--- Records Enclosed Below ---
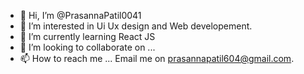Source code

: - 👋 Hi, I’m @PrasannaPatil0041
- 👀 I’m interested in Ui Ux design and Web developement.
- 🌱 I’m currently learning React JS
- 💞️ I’m looking to collaborate on ...
- 📫 How to reach me ... Email me on prasannapatil604@gmail.com.

<!---
PrasannaPatil0041/PrasannaPatil0041 is a ✨ special ✨ repository because its `README.md` (this file) appears on your GitHub profile.
You can click the Preview link to take a look at your changes.
--->
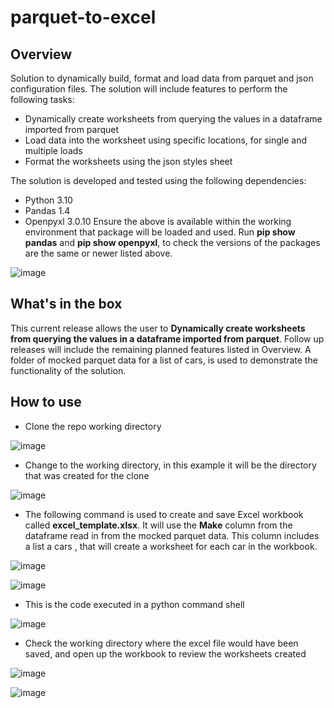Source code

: # parquet-to-excel

## Overview
Solution to dynamically build, format and load data from parquet and json configuration files. The solution will include features to perform the following tasks:
- Dynamically create worksheets from querying the values in a dataframe imported from parquet
- Load data into the worksheet using specific locations, for single and multiple loads
- Format the worksheets using the json styles sheet

The solution is developed and tested using the following dependencies:
- Python 3.10
- Pandas 1.4
- Openpyxl 3.0.10
Ensure the above is available within the working environment that package will be loaded and used. Run **pip show pandas** and **pip show openpyxl**, to check the versions of the packages are the same or newer listed above.

![image](https://user-images.githubusercontent.com/59668937/184554267-63fc77b9-1711-4b4b-872a-8c0bb966e0e5.png)


## What's in the box
This current release allows the user to **Dynamically create worksheets from querying the values in a dataframe imported from parquet**. Follow up releases will include the remaining planned features listed in Overview. A folder of mocked parquet data for a list of cars, is used to demonstrate the functionality of the solution.

## How to use
- Clone the repo working directory 

![image](https://user-images.githubusercontent.com/59668937/184549343-ed8934b5-5e0d-4b7e-8af2-72267057b461.png)

- Change to the working directory, in this example it will be the directory that was created for the clone

![image](https://user-images.githubusercontent.com/59668937/184549511-d07549fe-569b-4caf-ac21-cc06217da2a8.png)

- The following command is used to create and save Excel workbook called **excel_template.xlsx**. It will use the **Make** column from the dataframe read in from the mocked parquet data. This column includes a list a cars , that will create a worksheet for each car in the workbook.

![image](https://user-images.githubusercontent.com/59668937/184554028-6f4be6c4-7931-4335-a629-9bce40d42000.png)


![image](https://user-images.githubusercontent.com/59668937/184550427-5de80561-ff53-42e6-bd24-f53bb25db62a.png)

- This is the code executed in a python command shell

![image](https://user-images.githubusercontent.com/59668937/184554099-d67491dc-756a-4bb4-a1d6-8d65231e664a.png)

- Check the working directory where the excel file would have been saved, and open up the workbook to review the worksheets created

![image](https://user-images.githubusercontent.com/59668937/184554140-879bb044-7087-4a3e-8680-77be052c84c2.png)


![image](https://user-images.githubusercontent.com/59668937/184554181-d322ebdf-4749-4a61-a5a1-faf26949b025.png)




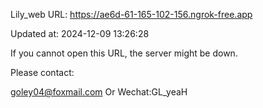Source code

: Lily_web URL: https://ae6d-61-165-102-156.ngrok-free.app

Updated at: 2024-12-09 13:26:28

If you cannot open this URL, the server might be down.

Please contact: 

goley04@foxmail.com Or Wechat:GL_yeaH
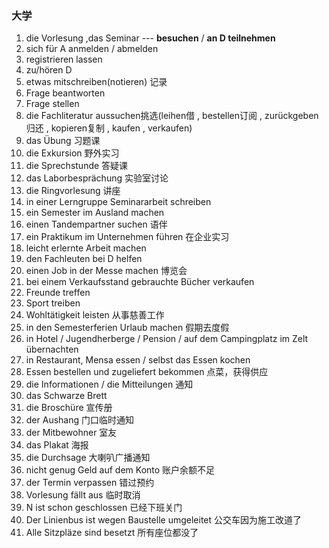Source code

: ### 大学

1. die Vorlesung ,das Seminar --- **besuchen** / **an D teilnehmen**
2. sich für A anmelden / abmelden
3. registrieren lassen
4. zu/hören D
5. etwas mitschreiben(notieren)    记录
6. Frage beantworten
7. Frage stellen
8. die Fachliteratur aussuchen挑选(leihen借 , bestellen订阅 , zurückgeben归还 , kopieren复制 , kaufen , verkaufen)
9. das Übung    习题课
10. die Exkursion   野外实习
11. die Sprechstunde   答疑课
12. das Laborbesprächung   实验室讨论
13. die Ringvorlesung   讲座
14. in einer Lerngruppe Seminararbeit schreiben
15. ein Semester im Ausland machen
16. einen Tandempartner suchen	语伴
17. ein Praktikum im Unternehmen führen	在企业实习
18. leicht erlernte Arbeit machen
19. den Fachleuten bei D helfen
20. einen Job in der Messe machen	博览会
21. bei einem Verkaufsstand gebrauchte Bücher verkaufen
22. Freunde treffen
23. Sport treiben
24. Wohltätigkeit leisten	从事慈善工作
25. in den Semesterferien Urlaub machen	假期去度假
26. in Hotel / Jugendherberge / Pension / auf dem Campingplatz im Zelt übernachten
27. in Restaurant, Mensa essen / selbst das Essen kochen
28. Essen bestellen und zugeliefert bekommen	点菜，获得供应
29. die Informationen / die Mitteilungen 	通知
30. das Schwarze Brett 
31. die Broschüre   宣传册 
32. der Aushang 门口临时通知
33. der Mitbewohner   室友
34. das Plakat    海报
35. die Durchsage    大喇叭广播通知
36. nicht genug Geld auf dem Konto	账户余额不足
37. der Termin verpassen    错过预约
38. Vorlesung fällt aus    临时取消
39. N ist schon geschlossen     已经下班关门
40. Der Linienbus ist wegen Baustelle umgeleitet    公交车因为施工改道了
41. Alle Sitzpläze sind besetzt    所有座位都没了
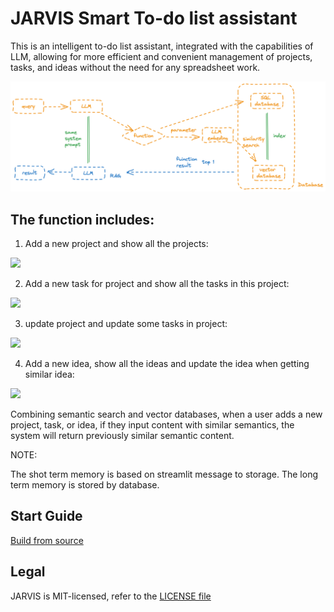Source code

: # JARVIS Smart To-do list assistant 

This is an intelligent to-do list assistant, integrated with the capabilities of LLM, allowing for more efficient and convenient management of projects, tasks, and ideas without the need for any spreadsheet work.

![](./resource/structure.png)

## The function includes:

1. Add a new project and show all the projects: 

![](resource/project.gif)

2. Add a new task for project and show all the tasks in this project:

![](resource/task.gif)

3. update project and update some tasks in project:

![](resource/update.gif)

4. Add a new idea, show all the ideas and update the idea when getting similar idea:

![](resource/idea.gif)

Combining semantic search and vector databases, when a user adds a new project, task, or idea, if they input content with similar semantics, the system will return previously similar semantic content.

NOTE:

The shot term memory is based on streamlit message to storage.
The long term memory is stored by database.

## Start Guide

[Build from source](deploy.md)

## Legal

JARVIS is MIT-licensed, refer to the [LICENSE file](LICENSE)


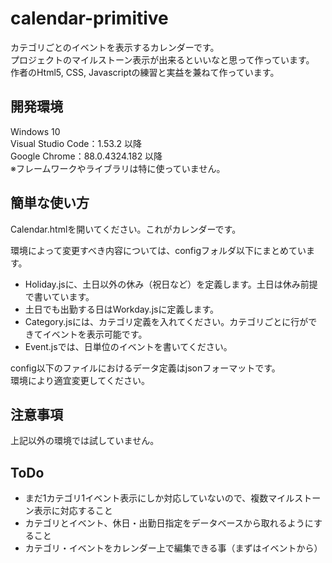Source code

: # calendar-primitive
カテゴリごとのイベントを表示するカレンダーです。  
プロジェクトのマイルストーン表示が出来るといいなと思って作っています。  
作者のHtml5, CSS, Javascriptの練習と実益を兼ねて作っています。  

## 開発環境
Windows 10  
Visual Studio Code：1.53.2 以降  
Google Chrome：88.0.4324.182 以降  
※フレームワークやライブラリは特に使っていません。

## 簡単な使い方
Calendar.htmlを開いてください。これがカレンダーです。  
  
環境によって変更すべき内容については、configフォルダ以下にまとめています。  
- Holiday.jsに、土日以外の休み（祝日など）を定義します。土日は休み前提で書いています。  
- 土日でも出勤する日はWorkday.jsに定義します。  
- Category.jsには、カテゴリ定義を入れてください。カテゴリごとに行ができてイベントを表示可能です。
- Event.jsでは、日単位のイベントを書いてください。

config以下のファイルにおけるデータ定義はjsonフォーマットです。  
環境により適宜変更してください。

## 注意事項
上記以外の環境では試していません。

## ToDo
- まだ1カテゴリ1イベント表示にしか対応していないので、複数マイルストーン表示に対応すること  
- カテゴリとイベント、休日・出勤日指定をデータベースから取れるようにすること
- カテゴリ・イベントをカレンダー上で編集できる事（まずはイベントから）
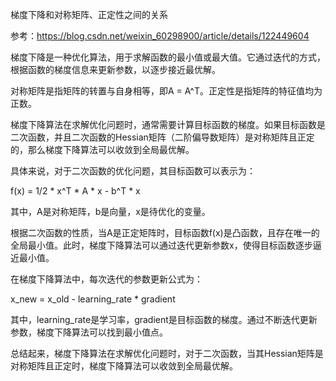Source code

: 梯度下降和对称矩阵、正定性之间的关系

参考：https://blog.csdn.net/weixin_60298900/article/details/122449604

梯度下降是一种优化算法，用于求解函数的最小值或最大值。它通过迭代的方式，根据函数的梯度信息来更新参数，以逐步接近最优解。

对称矩阵是指矩阵的转置与自身相等，即A = A^T。正定性是指矩阵的特征值均为正数。

梯度下降算法在求解优化问题时，通常需要计算目标函数的梯度。如果目标函数是二次函数，并且二次函数的Hessian矩阵（二阶偏导数矩阵）是对称矩阵且正定的，那么梯度下降算法可以收敛到全局最优解。

具体来说，对于二次函数的优化问题，其目标函数可以表示为：

f(x) = 1/2 * x^T * A * x - b^T * x

其中，A是对称矩阵，b是向量，x是待优化的变量。

根据二次函数的性质，当A是正定矩阵时，目标函数f(x)是凸函数，且存在唯一的全局最小值。此时，梯度下降算法可以通过迭代更新参数x，使得目标函数逐步逼近最小值。

在梯度下降算法中，每次迭代的参数更新公式为：

x_new = x_old - learning_rate * gradient

其中，learning_rate是学习率，gradient是目标函数的梯度。通过不断迭代更新参数，梯度下降算法可以找到最小值点。

总结起来，梯度下降算法在求解优化问题时，对于二次函数，当其Hessian矩阵是对称矩阵且正定时，梯度下降算法可以收敛到全局最优解。
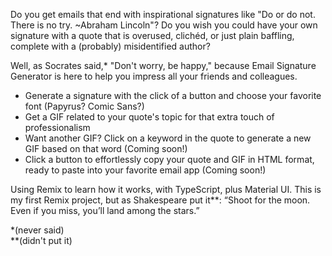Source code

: Do you get emails that end with inspirational signatures like "Do or do not. There is no try. ~Abraham Lincoln"? Do you wish you could have your own signature with a quote that is overused, clichéd, or just plain baffling, complete with a (probably) misidentified author?

Well, as Socrates said,\* "Don't worry, be happy," because Email Signature Generator is here to help you impress all your friends and colleagues.

- Generate a signature with the click of a button and choose your favorite font (Papyrus? Comic Sans?)
- Get a GIF related to your quote's topic for that extra touch of professionalism
- Want another GIF? Click on a keyword in the quote to generate a new GIF based on that word (Coming soon!)
- Click a button to effortlessly copy your quote and GIF in HTML format, ready to paste into your favorite email app (Coming soon!)

Using Remix to learn how it works, with TypeScript, plus Material UI. This is my first Remix project, but as Shakespeare put it\*\*: “Shoot for the moon. Even if you miss, you’ll land among the stars.” 

\*(never said)
<br />
\*\*(didn't put it)

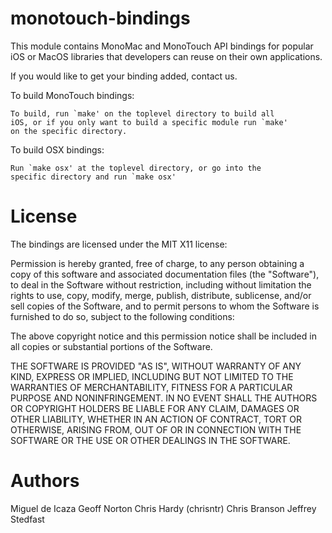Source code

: monotouch-bindings
==================

This module contains MonoMac and MonoTouch API bindings for popular 
iOS or MacOS libraries that developers can reuse on their own 
applications.

If you would like to get your binding added, contact us.

To build MonoTouch bindings:

	To build, run `make' on the toplevel directory to build all
	iOS, or if you only want to build a specific module run `make'
	on the specific directory.

To build OSX bindings:

	Run `make osx' at the toplevel directory, or go into the
	specific directory and run `make osx'

License
=======

The bindings are licensed under the MIT X11 license:

Permission is hereby granted, free of charge, to any person obtaining a copy
of this software and associated documentation files (the "Software"), to deal
in the Software without restriction, including without limitation the rights
to use, copy, modify, merge, publish, distribute, sublicense, and/or sell
copies of the Software, and to permit persons to whom the Software is
furnished to do so, subject to the following conditions:

The above copyright notice and this permission notice shall be included in
all copies or substantial portions of the Software.

THE SOFTWARE IS PROVIDED "AS IS", WITHOUT WARRANTY OF ANY KIND, EXPRESS OR
IMPLIED, INCLUDING BUT NOT LIMITED TO THE WARRANTIES OF MERCHANTABILITY,
FITNESS FOR A PARTICULAR PURPOSE AND NONINFRINGEMENT. IN NO EVENT SHALL THE
AUTHORS OR COPYRIGHT HOLDERS BE LIABLE FOR ANY CLAIM, DAMAGES OR OTHER
LIABILITY, WHETHER IN AN ACTION OF CONTRACT, TORT OR OTHERWISE, ARISING FROM,
OUT OF OR IN CONNECTION WITH THE SOFTWARE OR THE USE OR OTHER DEALINGS IN
THE SOFTWARE.

Authors
=======
Miguel de Icaza
Geoff Norton
Chris Hardy (chrisntr)
Chris Branson
Jeffrey Stedfast
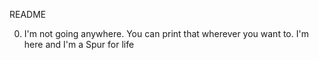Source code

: README

0. I'm not going anywhere. You can print that wherever you want to. I'm here and I'm a Spur for life
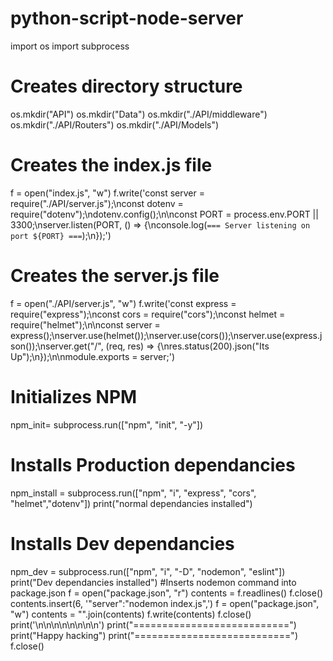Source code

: # python-script-node-server

import os
import subprocess
# Creates directory structure
os.mkdir("API")
os.mkdir("Data")
os.mkdir("./API/middleware")
os.mkdir("./API/Routers")
os.mkdir("./API/Models")
# Creates the index.js file
f = open("index.js", "w")
f.write('const server = require("./API/server.js");\nconst dotenv = require("dotenv");\ndotenv.config();\n\nconst PORT = process.env.PORT || 3300;\nserver.listen(PORT, () => {\nconsole.log(`=== Server listening on port ${PORT} ===`);\n});')
# Creates the server.js file 
f = open("./API/server.js", "w")
f.write('const express = require("express");\nconst cors = require("cors");\nconst helmet = require("helmet");\n\nconst server = express();\nserver.use(helmet());\nserver.use(cors());\nserver.use(express.json());\nserver.get("/", (req, res) => {\nres.status(200).json("Its Up");\n});\n\nmodule.exports = server;')
# Initializes NPM
npm_init= subprocess.run(["npm", "init", "-y"])
# Installs Production dependancies
npm_install = subprocess.run(["npm", "i", "express", "cors", "helmet","dotenv"])
print("normal dependancies installed")
# Installs Dev dependancies
npm_dev = subprocess.run(["npm", "i", "-D", "nodemon", "eslint"])
print("Dev dependancies installed")
#Inserts nodemon command into package.json
f = open("package.json", "r")
contents = f.readlines()
f.close()
contents.insert(6, '"server":"nodemon index.js",')
f = open("package.json", "w")
contents = "".join(contents)
f.write(contents)
f.close()
print('\n\n\n\n\n\n\n\n')
print("===========================")
print("Happy hacking")
print("===========================")
f.close()
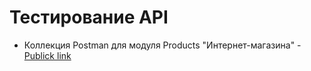 # Тестирование API
- Коллекция Postman для модуля Products "Интернет-магазина" - [Publick link](https://www.postman.com/orbital-module-explorer-5398637/workspace/api-testing-rusau/folder/38565621-c03f7f22-2f5c-41a1-baca-4ff371d67143?action=share&creator=38565621&ctx=documentation&active-environment=38565621-e03a3b86-1747-48ac-9e8c-d4c21d347919)

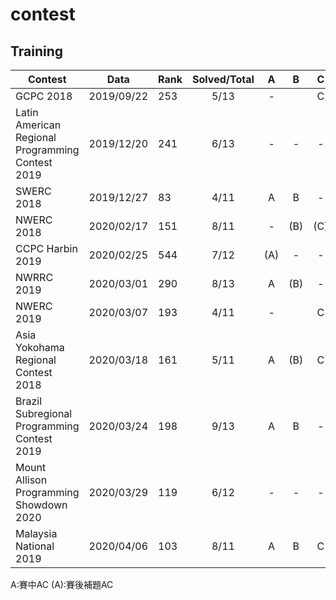 # contest

## Training
| Contest | Data | Rank | Solved/Total |A|B|C|D|E|F|G|H|I|J|K|L|M|
|-|-|-|:-:|:-:|:-:|:-:|:-:|:-:|:-:|:-:|:-:|:-:|:-:|:-:|:-:|:-:|
| GCPC  2018                                       | 2019/09/22 | 253 | 5/13   |-||C||E|F|-|-|I|-|-|-|(M)|
| Latin American Regional Programming Contest 2019 | 2019/12/20 | 241 | 6/13   |-|-|-|-|E|-|-|-|I|-|K|L|M|
| SWERC 2018                                       | 2019/12/27 | 83  | 4/11   |A|B|-|D|E|-|(G)|-|-|-|-|-|-|
| NWERC 2018                                       | 2020/02/17 | 151 | 8/11   |-|(B)|(C)|-|(E)|-|(G)|H|I|(J)|K|
| CCPC Harbin 2019                                 | 2020/02/25 | 544 | 7/12   |(A)|-|-|-|(E)|F|-|-|(I)|J|K|(L)|
| NWRRC 2019                                       | 2020/03/01 | 290 | 8/13   |A|(B)|-|-|E|-|-|(H)|(I)|J|(K)|-|M|
| NWERC 2019                                       | 2020/03/07 | 193 | 4/11   |-||C|-|E|F|-|-|I|-|-|
| Asia Yokohama Regional Contest 2018              | 2020/03/18 | 161 | 5/11   |A|(B)|C|-|-|-|G|-|-|-|K|
| Brazil Subregional Programming Contest 2019      | 2020/03/24 | 198 | 9/13   |A|B|-|D|-|-|(G)|H|(I)|(J)|-|L|M|
| Mount Allison Programming Showdown 2020          | 2020/03/29 | 119 | 6/12   |-|-|-|D|-|F|G|H|(I)|J|-|-|
| Malaysia National 2019                           | 2020/04/06 | 103 | 8/11   |A|B|C|-|E|-|-|H|I|J|K|-|

A:賽中AC
(A):賽後補題AC
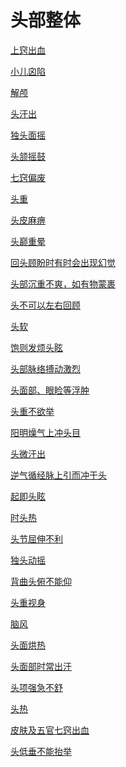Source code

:# 头部整体[上窍出血](https://www.gmzyjc.com/search/result?wd=上窍出血)[小儿囟陷](https://www.gmzyjc.com/search/result?wd=小儿囟陷)[解颅](https://www.gmzyjc.com/search/result?wd=解颅)[头汗出](https://www.gmzyjc.com/search/result?wd=头汗出)[独头面摇](https://www.gmzyjc.com/search/result?wd=独头面摇)[头颔摇鼓](https://www.gmzyjc.com/search/result?wd=头颔摇鼓)[七窍偏废](https://www.gmzyjc.com/search/result?wd=七窍偏废)[头重](https://www.gmzyjc.com/search/result?wd=头重)[头皮麻痹](https://www.gmzyjc.com/search/result?wd=头皮麻痹)[头巅重晕](https://www.gmzyjc.com/search/result?wd=头巅重晕)[回头顾盼时有时会出现幻觉](https://www.gmzyjc.com/search/result?wd=回头顾盼时有时会出现幻觉)[头部沉重不爽，如有物蒙裹](https://www.gmzyjc.com/search/result?wd=头部沉重不爽，如有物蒙裹)[头不可以左右回顾](https://www.gmzyjc.com/search/result?wd=头不可以左右回顾)[头软](https://www.gmzyjc.com/search/result?wd=头软)[饱则发烦头眩](https://www.gmzyjc.com/search/result?wd=饱则发烦头眩)[头部脉络搏动激烈](https://www.gmzyjc.com/search/result?wd=头部脉络搏动激烈)[头面部、眼睑等浮肿](https://www.gmzyjc.com/search/result?wd=头面部、眼睑等浮肿)[头重不欲举](https://www.gmzyjc.com/search/result?wd=头重不欲举)[阳明燥气上冲头目](https://www.gmzyjc.com/search/result?wd=阳明燥气上冲头目)[头微汗出](https://www.gmzyjc.com/search/result?wd=头微汗出)[逆气循经脉上引而冲于头](https://www.gmzyjc.com/search/result?wd=逆气循经脉上引而冲于头)[起即头眩](https://www.gmzyjc.com/search/result?wd=起即头眩)[时头热](https://www.gmzyjc.com/search/result?wd=时头热)[头节屈伸不利](https://www.gmzyjc.com/search/result?wd=头节屈伸不利)[独头动摇](https://www.gmzyjc.com/search/result?wd=独头动摇)[背曲头俯不能仰](https://www.gmzyjc.com/search/result?wd=背曲头俯不能仰)[头重视身](https://www.gmzyjc.com/search/result?wd=头重视身)[脑风](https://www.gmzyjc.com/search/result?wd=脑风)[头面烘热](https://www.gmzyjc.com/search/result?wd=头面烘热)[头面部时常出汗](https://www.gmzyjc.com/search/result?wd=头面部时常出汗)[头项强急不舒](https://www.gmzyjc.com/search/result?wd=头项强急不舒)[头热](https://www.gmzyjc.com/search/result?wd=头热)[皮肤及五官七窍出血](https://www.gmzyjc.com/search/result?wd=皮肤及五官七窍出血)[头低垂不能抬举](https://www.gmzyjc.com/search/result?wd=头低垂不能抬举)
--- End of Enclosed Records ---
Aim of the task:
Exact copy, no pictures. Write out the lines in the entries above, starting with the line with "f(x) = 1/2 * x^T * A * x - b^T * x" and going on through the line with "To build OSX", keeping both.

Answer to this problem:
f(x) = 1/2 * x^T * A * x - b^T * x

其中，A是对称矩阵，b是向量，x是待优化的变量。

根据二次函数的性质，当A是正定矩阵时，目标函数f(x)是凸函数，且存在唯一的全局最小值。此时，梯度下降算法可以通过迭代更新参数x，使得目标函数逐步逼近最小值。

在梯度下降算法中，每次迭代的参数更新公式为：

x_new = x_old - learning_rate * gradient

其中，learning_rate是学习率，gradient是目标函数的梯度。通过不断迭代更新参数，梯度下降算法可以找到最小值点。

总结起来，梯度下降算法在求解优化问题时，对于二次函数，当其Hessian矩阵是对称矩阵且正定时，梯度下降算法可以收敛到全局最优解。
Source code

: Do you get emails that end with inspirational signatures like "Do or do not. There is no try. ~Abraham Lincoln"? Do you wish you could have your own signature with a quote that is overused, clichéd, or just plain baffling, complete with a (probably) misidentified author?

Well, as Socrates said,\* "Don't worry, be happy," because Email Signature Generator is here to help you impress all your friends and colleagues.

- Generate a signature with the click of a button and choose your favorite font (Papyrus? Comic Sans?)
- Get a GIF related to your quote's topic for that extra touch of professionalism
- Want another GIF? Click on a keyword in the quote to generate a new GIF based on that word (Coming soon!)
- Click a button to effortlessly copy your quote and GIF in HTML format, ready to paste into your favorite email app (Coming soon!)

Using Remix to learn how it works, with TypeScript, plus Material UI. This is my first Remix project, but as Shakespeare put it\*\*: “Shoot for the moon. Even if you miss, you’ll land among the stars.” 

\*(never said)
<br />
\*\*(didn't put it)

Source code

: monotouch-bindings
==================

This module contains MonoMac and MonoTouch API bindings for popular 
iOS or MacOS libraries that developers can reuse on their own 
applications.

If you would like to get your binding added, contact us.

To build MonoTouch bindings:

	To build, run `make' on the toplevel directory to build all
	iOS, or if you only want to build a specific module run `make'
	on the specific directory.

To build OSX bindings:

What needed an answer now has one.